# Piping DVD sound through foobar player?



## peterselby7 (Nov 29, 2008)

I am trying to play back DVDs sending the sound through my foobar crossover. I am running active crossovers through the foobar crossover then out to my external soundcard then the preamp/ amps. I need to pipe the signal through foobar to get full bandwidth sound to all of my drivers keeping my room compensation intact etc. Does anyone know how to do this?

Pete


----------



## Wayne A. Pflughaupt (Apr 13, 2006)

It doesn't work to use your computer's DVD drive?

Regards,
Wayne


----------



## nova (Apr 30, 2006)

I assume you have D/L the latest version of foobar2000 ? I have never messed with it but I wonder if there is a third party plug-in you could try ?


----------



## peterselby7 (Nov 29, 2008)

Thanks for the response. 

I can use the computer dvd drive but have been unable to figure out how to send the dvd sound through the foobar crossover.
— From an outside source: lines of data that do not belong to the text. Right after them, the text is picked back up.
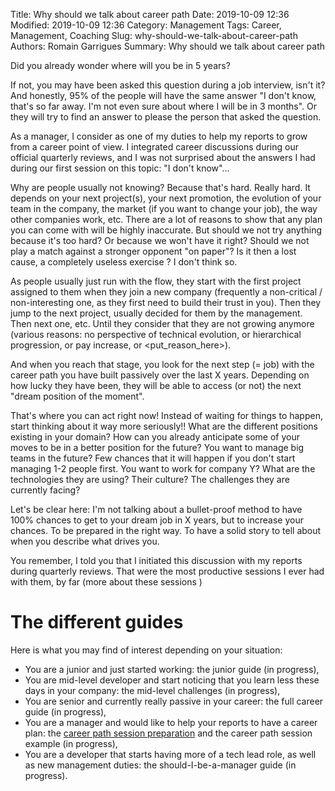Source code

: Title: Why should we talk about career path
Date: 2019-10-09 12:36
Modified: 2019-10-09 12:36
Category: Management
Tags: Career, Management, Coaching
Slug: why-should-we-talk-about-career-path
Authors: Romain Garrigues
Summary: Why should we talk about career path

Did you already wonder where will you be in 5 years?

If not, you may have been asked this question during a job interview, isn't it?
And honestly, 95% of the people will have the same answer "I don't know, that's so far away. I'm not even sure about where I will be in 3 months". Or they will try to find an answer to please the person that asked the question.

As a manager, I consider as one of my duties to help my reports to grow from a career point of view. I integrated career discussions during our official quarterly reviews, and I was not surprised about the answers I had during our first session on this topic: "I don't know"...

Why are people usually not knowing? Because that's hard. Really hard.
It depends on your next project(s), your next promotion, the evolution of your team in the company, the market (if you want to change your job), the way other companies work, etc.
There are a lot of reasons to show that any plan you can come with will be highly inaccurate.
But should we not try anything because it's too hard? Or because we won't have it right? Should we not play a match against a stronger opponent "on paper"?
Is it then a lost cause, a completely useless exercise ? I don't think so.

As people usually just run with the flow, they start with the first project assigned to them when they join a new company (frequently a non-critical / non-interesting one, as they first need to build their trust in you). Then they jump to the next project, usually decided for them by the management. Then next one, etc. Until they consider that they are not growing anymore (various reasons: no perspective of technical evolution, or hierarchical progression, or pay increase, or <put_reason_here>).

And when you reach that stage, you look for the next step (= job) with the career path you have built passively over the last X years.
Depending on how lucky they have been, they will be able to access (or not) the next "dream position of the moment".

That's where you can act right now! Instead of waiting for things to happen, start thinking about it way more seriously!! What are the different positions existing in your domain? How can you already anticipate some of your moves to be in a better position for the future?
You want to manage big teams in the future? Few chances that it will happen if you don't start managing 1-2 people first.
You want to work for company Y? What are the technologies they are using? Their culture? The challenges they are currently facing?

Let's be clear here: I'm not talking about a bullet-proof method to have 100% chances to get to your dream job in X years, but to increase your chances. To be prepared in the right way. To have a solid story to tell about when you describe what drives you.

You remember, I told you that I initiated this discussion with my reports during quarterly reviews. That were the most productive sessions I ever had with them, by far (more about these sessions <here>)

# The different guides

Here is what you may find of interest depending on your situation:

- You are a junior and just started working: the junior guide (in progress),
- You are mid-level developer and start noticing that you learn less these days in your company: the mid-level challenges (in progress),
- You are senior and currently really passive in your career: the full career guide (in progress),
- You are a manager and would like to help your reports to have a career plan: the [career path session preparation]({filename}./career-path-session-preparation.md) and the career path session example (in progress),
- You are a developer that starts having more of a tech lead role, as well as new management duties: the should-I-be-a-manager guide (in progress).
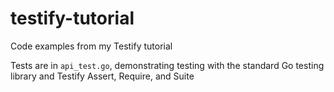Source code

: # testify-tutorial
Code examples from my Testify tutorial

Tests are in `api_test.go`, demonstrating testing with the standard Go testing library and Testify Assert, Require, and Suite
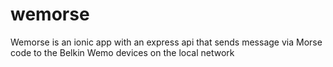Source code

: # wemorse
Wemorse is an ionic app with an express api that sends message via Morse code to the Belkin Wemo devices on the local network
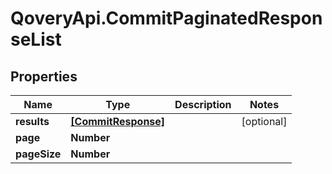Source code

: # QoveryApi.CommitPaginatedResponseList

## Properties

Name | Type | Description | Notes
------------ | ------------- | ------------- | -------------
**results** | [**[CommitResponse]**](CommitResponse.md) |  | [optional] 
**page** | **Number** |  | 
**pageSize** | **Number** |  | 



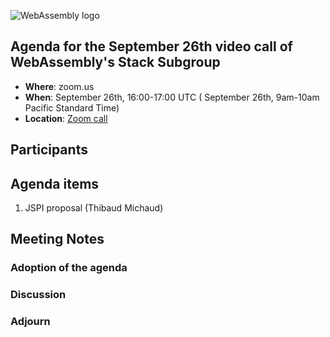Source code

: ![WebAssembly logo](/images/WebAssembly.png)

## Agenda for the September 26th video call of WebAssembly's Stack Subgroup

- **Where**: zoom.us
- **When**:  September 26th, 16:00-17:00 UTC ( September 26th, 9am-10am Pacific Standard Time)
- **Location**: [Zoom call](https://zoom.us/j/91846860726?pwd=NVVNVmpvRVVFQkZTVzZ1dTFEcXgrdz09)


## Participants


## Agenda items

1. JSPI proposal (Thibaud Michaud)

## Meeting Notes

### Adoption of the agenda

### Discussion

### Adjourn
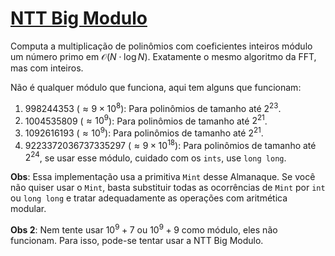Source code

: # [NTT Big Modulo](big_ntt.cpp)

Computa a multiplicação de polinômios com coeficientes inteiros módulo um número primo em $\mathcal{O}(N \cdot \log N)$. Exatamente o mesmo algoritmo da FFT, mas com inteiros.

Não é qualquer módulo que funciona, aqui tem alguns que funcionam:

1. $998244353$ ($\approx 9 \times 10^8$): Para polinômios de tamanho até $2^{23}$.
2. $1004535809$ ($\approx 10^9$): Para polinômios de tamanho até $2^{21}$.
3. $1092616193$ ($\approx 10^9$): Para polinômios de tamanho até $2^{21}$.
4. $9223372036737335297$ ($\approx 9 \times 10^{18}$): Para polinômios de tamanho até $2^{24}$, se usar esse módulo, cuidado com os `ints`, use `long long`.

**Obs**: Essa implementação usa a primitiva `Mint` desse Almanaque. Se você não quiser usar o `Mint`, basta substituir todas as ocorrências de `Mint` por `int` ou `long long` e tratar adequadamente as operações com aritmética modular.

**Obs 2**: Nem tente usar $10^9 + 7$ ou $10^9 + 9$ como módulo, eles não funcionam. Para isso, pode-se tentar usar a NTT Big Modulo.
I need to do this so that I can get sound to all the drivers: tweeters, mid, and bass. - my speakers use the active crossover in foobar. I can send sound out through two outputs from zoom player but I need to send the signal from zoom player (or any other player) into the foobar crossover then out to the amps. Supposedly, you can use a plugin to accomplish this but I have not been able to get anyone to explain how to do this. Any ideas?


----------